Thankfully, 2013’s Sempiternal healed public relations, with its daunting success. Lead single, Shadow Moses, was debuted on BBC Radio 1’s Rock Show in the UK. The main revelation here was Sykes’ ability to sing, or just the fact he was singing at all. Bring Me The Horizon’s songs were already huge in scope, and with the addition of singalong choruses, they were becoming unstoppable. The album’s opening track, Can You Feel My Heart, increased the electronica experiment – the excellent song combined rave euphoria with a huge, stadium rock riff.

The genius experimentation and production is still there, and the visceral edge isn’t gone.

While altercations with fans had halted, Sykes revealed at the 2014 NME Awards a history of addiction, and that he had spent a month in rehab to treat his ketamine abuse. He did, however, give the audience these very significant words:

“When I got out of that rehab, I didn’t want to scream anymore, I wanted to sing from the fucking rooftops.”

BMTH honoured their singer’s wish; in October 2014, they released Drown, marking a huge shift in sound. While Sempiternal incorporated Sykes’ sung vocals into their brutal sound, this song was noteworthy for its near complete absence of screaming and breakdowns. And yet, it was one of the hugest songs BMTH had come out with - a real anthemic track.

The release of their latest album, That’s the Spirit, confirmed that the Yorkshire outfit were going all out with their most melodic sound yet. Certain tracks like Doomed even had a very strong pop influence.

Inevitably, comments along the lines of, ‘When did BMTH turn into the Jonas Brothers?’ began appearing beneath their YouTube videos. Many detractors blamed keyboardist, Jordan Fish, now a full member, for this supposed betrayal.

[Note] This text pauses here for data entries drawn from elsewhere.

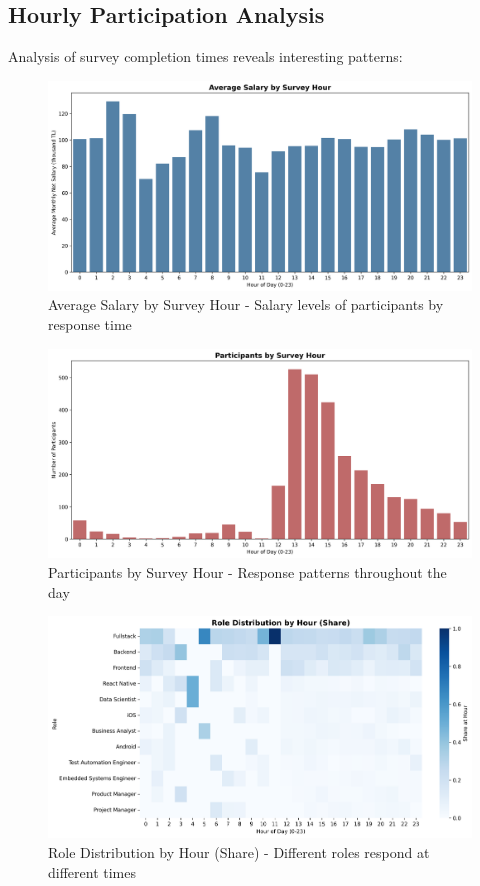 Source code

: \documentclass[12pt,a4paper]{article}
\begin{document}
\subsection{Hourly Participation Analysis}
Analysis of survey completion times reveals interesting patterns:

\begin{figure}[H]
    \centering
    \includegraphics[width=\textwidth]{figures/barplot_hourly_avg_salary.png}
    \caption{Average Salary by Survey Hour - Salary levels of participants by response time}
\end{figure}

\begin{figure}[H]
    \centering
    \includegraphics[width=\textwidth]{figures/barplot_hourly_participants.png}
    \caption{Participants by Survey Hour - Response patterns throughout the day}
\end{figure}

\begin{figure}[H]
    \centering
    \includegraphics[width=\textwidth]{figures/heatmap_roles_by_hour.png}
    \caption{Role Distribution by Hour (Share) - Different roles respond at different times}
\end{figure}
\end{document}
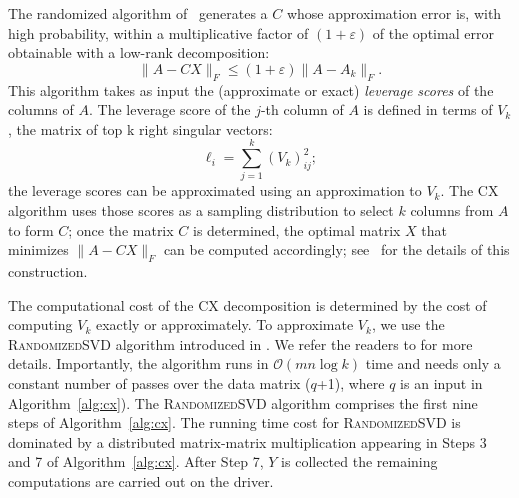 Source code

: The randomized algorithm of~\cite{DMM08} generates a $C$ whose approximation error is, with high probability, within a multiplicative factor of $(1+\varepsilon)$ of the optimal error obtainable with a low-rank decomposition:
\[
\|A - CX\|_F \leq (1+ \varepsilon) \|A - A_k\|_F.
\]
This algorithm takes as input the (approximate or exact) \emph{leverage scores} of the columns of $A.$ The leverage score of the $j$-th column of $A$ is defined in terms of $V_k$, the matrix of top k right singular vectors:
  \begin{equation}
    \label{eqn:lev}
     \ell_i = \sum_{j=1}^k (V_k) _{ij}^2;
   \end{equation}
the leverage scores can be approximated using an approximation to $V_k.$ The CX algorithm uses those scores as a sampling distribution to select $k$ columns from $A$ to form $C$; once the matrix $C$ is determined, the optimal matrix $X$ that minimizes $\|A-CX\|_F$ can be computed accordingly; see~\cite{DMM08} for the details of this construction.


The computational cost of the CX decomposition is determined by the cost of computing $V_k$ exactly or approximately. To approximate $V_k$, we use the \textsc{RandomizedSVD} algorithm introduced in \cite{MRT06,MRT11}. We refer the readers to \cite{HMT09_SIREV,Mah-mat-rev_BOOK} for more details. Importantly, the algorithm runs in $\mathcal{O}(mn \log k)$ time and needs only a constant number of passes over the data matrix ($q$+1), where $q$ is an input in Algorithm~\ref{alg:cx}).  The \textsc{RandomizedSVD} algorithm comprises the first nine steps of Algorithm~\ref{alg:cx}. The running time cost for \textsc{RandomizedSVD} is dominated by a distributed matrix-matrix multiplication appearing in Steps 3 and 7 of Algorithm~\ref{alg:cx}. After Step 7, $Y$ is collected the remaining computations are carried out on the driver.

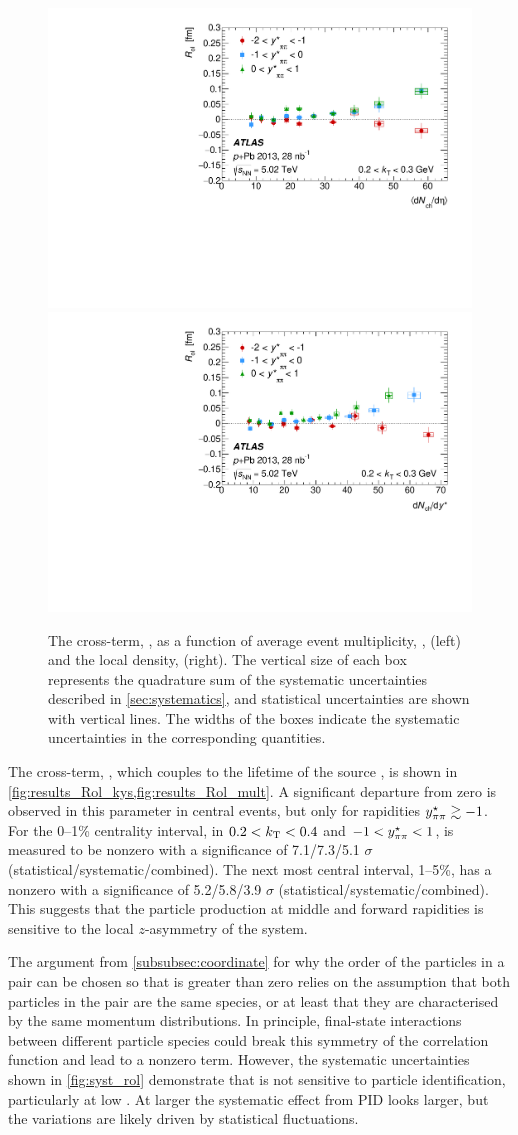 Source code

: \begin{figure}[t]
\centering
\includegraphics[width=0.49\linewidth]{canqosl_Rol_kt1_kys_vs_avg_mult.pdf}
\includegraphics[width=0.49\linewidth]{canqosl_Rol_kt1_vs_mult.pdf}
\caption{The cross-term, \Rol, as a function of average event multiplicity, \avgdNdeta, (left) and the local density, \dNdy (right). The vertical size of each box represents the quadrature sum of the systematic uncertainties described in \cref{sec:systematics}, and statistical uncertainties are shown with vertical lines. The widths of the boxes indicate the systematic uncertainties in the corresponding quantities.}
\label{fig:results_Rol_mult}
\end{figure}

The cross-term, \Rol, which couples to the lifetime of the source \cite{Chapman:1994yv}, is shown in \cref{fig:results_Rol_kys,fig:results_Rol_mult}.
A significant departure from zero is observed in this parameter in central events, but only for rapidities $y^{\star}_{\pi\pi} \gtrsim -1$.
For the 0--1\% centrality interval, in $ 0.2 < k_\mathrm{T} < 0.4$ and $-1 < y^{\star}_{\pi\pi} < 1$, \Rol is measured to be nonzero with a significance of 7.1/7.3/5.1 $\sigma$ (statistical/systematic/combined).
The next most central interval, 1--5\%, has a nonzero \Rol with a significance of 5.2/5.8/3.9 $\sigma$ (statistical/systematic/combined).
This suggests that the particle production at middle and forward rapidities is sensitive to the local $z$-asymmetry of the system.

The argument from \cref{subsubsec:coordinate} for why the order of the particles in a pair can be chosen so that \qout is greater than zero relies on the assumption that both particles in the pair are the same species, or at least that they are characterised by the same momentum distributions.
In principle, final-state interactions between different particle species could break this symmetry of the correlation function and lead to a nonzero \Rol term. 
However, the systematic uncertainties shown in \cref{fig:syst_rol} demonstrate that \Rol is not sensitive to particle identification, particularly at low \kt.
At larger \kt the systematic effect from \ac{PID} looks larger, but the variations are likely driven by statistical fluctuations.

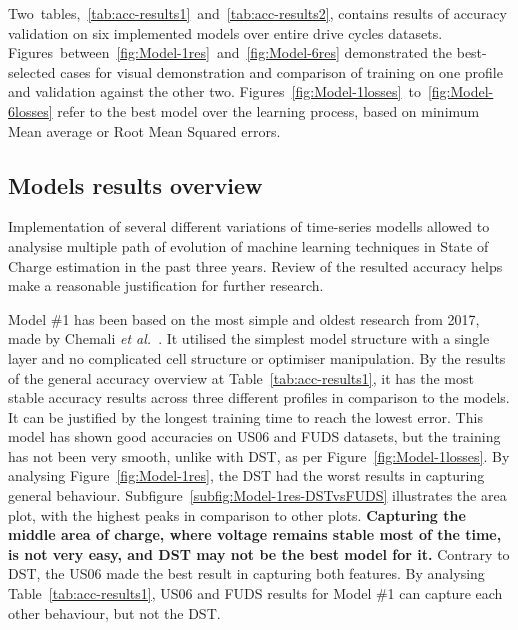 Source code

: %
%
\mbox{Two tables, \ref{tab:acc-results1} and \ref{tab:acc-results2}}, contains results of accuracy validation on six implemented models over entire drive cycles datasets.
\mbox{Figures between \ref{fig:Model-1res} and \ref{fig:Model-6res}} demonstrated the best-selected cases for visual demonstration and comparison of training on one profile and validation against the other two.
\mbox{Figures \ref{fig:Model-1losses} to \ref{fig:Model-6losses}} refer to the best model over the learning process, based on minimum Mean average or Root Mean Squared errors.

%
%
\subsection{Models results overview}
Implementation of several different variations of time-series modells allowed to analysise multiple path of evolution of machine learning techniques in State of Charge estimation in the past three years.
Review of the resulted accuracy helps make a reasonable justification for further research.

%
%
Model \#1 has been based on the most simple and oldest research from 2017, made by Chemali \textit{et al.}~\cite{Chemali2017}.
It utilised the simplest model structure with a single layer and no complicated cell structure or optimiser manipulation.
By the results of the general accuracy overview at Table~\ref{tab:acc-results1}, it has the most stable accuracy results across three different profiles in comparison to the models.
It can be justified by the longest training time to reach the lowest error.
This model has shown good accuracies on US06 and FUDS datasets, but the training has not been very smooth, unlike with DST, as per Figure~\ref{fig:Model-1losses}.
By analysing Figure~\ref{fig:Model-1res}, the DST had the worst results in capturing general behaviour. Subfigure~\ref{subfig:Model-1res-DSTvsFUDS} illustrates the area plot, with the highest peaks in comparison to other plots.
\textbf{Capturing the middle area of charge, where voltage remains stable most of the time, is not very easy, and DST may not be the best model for it.}
Contrary to DST, the US06 made the best result in capturing both features.
By analysing Table~\ref{tab:acc-results1}, US06 and FUDS results for Model \#1 can capture each other behaviour, but not the DST.

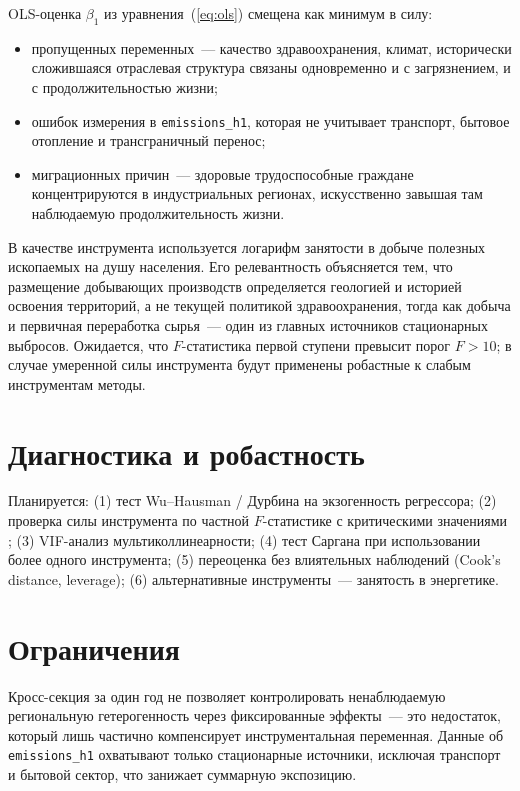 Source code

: \documentclass[11pt,a4paper]{article}
\begin{document}
OLS-оценка $\beta_1$ из уравнения~(\ref{eq:ols}) смещена как минимум в силу:
\begin{itemize}[leftmargin=2em]
  \item пропущенных переменных~--- качество здравоохранения, климат, исторически сложившаяся отраслевая структура связаны одновременно и с загрязнением, и с продолжительностью жизни;
  \item ошибок измерения в \texttt{emissions\_h1}, которая не учитывает транспорт, бытовое отопление и трансграничный перенос;
  \item миграционных причин~--- здоровые трудоспособные граждане концентрируются в индустриальных регионах, искусственно завышая там наблюдаемую продолжительность жизни.
\end{itemize}

В качестве инструмента используется логарифм занятости в добыче полезных ископаемых на душу населения. Его релевантность объясняется тем, что размещение добывающих производств определяется геологией и историей освоения территорий, а не текущей политикой здравоохранения, тогда как добыча и первичная переработка сырья~--- один из главных источников стационарных выбросов. Ожидается, что $F$-статистика первой ступени превысит порог \citet{staiger1997} $F > 10$; в случае умеренной силы инструмента будут применены робастные к слабым инструментам методы.

\section*{Диагностика и робастность}

Планируется: (1) тест Wu--Hausman / Дурбина на экзогенность регрессора; (2) проверка силы инструмента по частной $F$-статистике с критическими значениями \citet{stockyogo2005}; (3) VIF-анализ мультиколлинеарности; (4) тест Саргана при использовании более одного инструмента; (5) переоценка без влиятельных наблюдений (Cook's distance, leverage); (6) альтернативные инструменты~--- занятость в энергетике.

\section*{Ограничения}

Кросс-секция за один год не позволяет контролировать ненаблюдаемую региональную гетерогенность через фиксированные эффекты~--- это недостаток, который лишь частично компенсирует инструментальная переменная. Данные об \texttt{emissions\_h1} охватывают только стационарные источники, исключая транспорт и бытовой сектор, что занижает суммарную экспозицию.
\end{document}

This can’t be a case of BMTH selling out, though, because when we’ve had clear cases of an artist doing a commercial U-turn, it rarely works out well for them. The band have very strong reasoning:

“We’ve squeezed metal for all it's worth,” Sykes told Loudwire in an interview last year. “This album we’ve made is for no other reason than that’s the music we love – it’s just a bonus that it’s mainstream music.”

And in their defence, it does somehow still sound very Bring Me The Horizon – the genius experimentation and production is still there, and the visceral edge isn’t gone, particularly on Happy Song.

The live performance of that track at the NME Awards saw an amazing viral moment in which Sykes climbed on top of Coldplay’s table – Chris Martin and co. were forced to flee the scene as the table gave way.

As we now know all too well, artists hate being pigeonholed, and they equally hate the pressure to put out the same album again and again. And after an orchestra-backed performance for charity at the Royal Albert Hall, alongside the O2 Arena, Glastonbury, and Alexandra Palace, the gamble is paying off, no question.

Let’s all raise a glass to the success of Bring Me The Horizon (provided it’s not from Coldplay’s table). Where do they go from here, one might ask? Very hard to say, but I’m sure they’ve got more surprises in store yet.